Pour autant, peut-être que cette série pourrait nous permettre d'entendre que quelque chose clôche dans le "milieu" psychanalytique. Pourquoi les analystes ne témoignent-ils pas des mutations engendrées par la cure achevée, en tant qu'analysants? Pourquoi ne rendons-nous pas publique ce que l'on peut attendre d'une cure achevée?
Remarquons finalement que la série s'intitule "En thérapie" et non pas "En analyse". Heureusement pourrions-nous dire. Michel Schneider dans le magazine Le Point du 25 février 2021 nous rappelle quelques vérités premières, notamment que l'usage de la parole n'est pas aussi simpliciste que l'on voudrait nous le faire croire dans la société du spectacle : "La délation n'est pas une thérapie, [...], la libération de la parole n'est pas synonyme de libération par la parole". Michel Schneider souligne un des aspects positif de la série, même si nous en réfutons la qualification de psychanalyse : " Comme le montre justement En thérapie , il faut du temps et de l'intimité entre un thérapeute et son patient pour que la parole de ce dernier ait des effets curatifs .". Du côté de la psychanalyse, nous pourrions dire qu'il faut du temps pour que l'analysant accède aux dimensions du bien-lire et du bien-dire, grâce aux coupures, épissures et sutures produites par les interprétations de l'analyste, lesquelles fonctionnent comme des énigmes et mots d'esprits, entre sens et hors sens. "Qu'on dise reste oublié derrière ce qui se dit dans ce qui s'entend"(L'étourdit). A quand une oeuvre cinématographique sur la psychanalyse qui saisirait l'écart entre le réel et la vérité ?

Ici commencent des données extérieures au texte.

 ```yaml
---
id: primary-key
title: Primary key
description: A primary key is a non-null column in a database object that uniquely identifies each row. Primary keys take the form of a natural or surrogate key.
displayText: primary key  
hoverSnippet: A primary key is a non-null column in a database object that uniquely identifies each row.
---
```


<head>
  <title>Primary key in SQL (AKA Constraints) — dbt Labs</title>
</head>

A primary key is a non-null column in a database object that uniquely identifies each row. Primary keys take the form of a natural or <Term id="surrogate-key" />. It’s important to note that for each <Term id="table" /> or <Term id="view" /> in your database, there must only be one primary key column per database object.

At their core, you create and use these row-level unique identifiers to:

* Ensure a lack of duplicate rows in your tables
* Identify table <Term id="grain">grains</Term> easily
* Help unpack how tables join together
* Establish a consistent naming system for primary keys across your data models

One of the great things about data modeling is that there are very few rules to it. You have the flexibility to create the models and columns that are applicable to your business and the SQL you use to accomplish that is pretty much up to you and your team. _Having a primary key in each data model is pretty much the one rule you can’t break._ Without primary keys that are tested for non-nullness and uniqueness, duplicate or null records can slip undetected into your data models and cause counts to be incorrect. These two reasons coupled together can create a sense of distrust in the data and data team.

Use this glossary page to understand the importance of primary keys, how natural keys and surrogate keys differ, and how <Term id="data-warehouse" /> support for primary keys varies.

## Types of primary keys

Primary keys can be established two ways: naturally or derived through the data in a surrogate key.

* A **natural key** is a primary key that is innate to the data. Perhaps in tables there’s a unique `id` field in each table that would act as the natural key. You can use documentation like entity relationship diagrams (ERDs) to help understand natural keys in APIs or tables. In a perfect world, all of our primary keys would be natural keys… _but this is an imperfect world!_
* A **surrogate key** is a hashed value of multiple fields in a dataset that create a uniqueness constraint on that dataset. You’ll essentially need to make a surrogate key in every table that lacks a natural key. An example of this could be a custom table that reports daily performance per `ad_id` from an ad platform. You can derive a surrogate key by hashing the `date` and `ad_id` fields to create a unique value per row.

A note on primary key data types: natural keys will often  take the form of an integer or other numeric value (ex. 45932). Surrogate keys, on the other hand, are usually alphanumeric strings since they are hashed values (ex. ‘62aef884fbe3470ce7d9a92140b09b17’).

Laissons le dernier mot au poète Jean-Marc Sourdillon dont nous adaptons le texte : "Souffle avant courreur d'une parole qui balbutie [...] c'est pour cela qu'il est venu, pour que dans sa vie s'introduise quelque chose d'intact et de frissonnant et qu'alors il puisse, seulement alors, en toute conscience, commencer à naître, à naître vraiment au long d'elle dans la nuit froide, guidé de loin en loin par cette respiration, cette lumière qui hésite et qui tremble dans le froid, dans le verre, dans l'attente comme tout ce qui dans ce monde est vivant".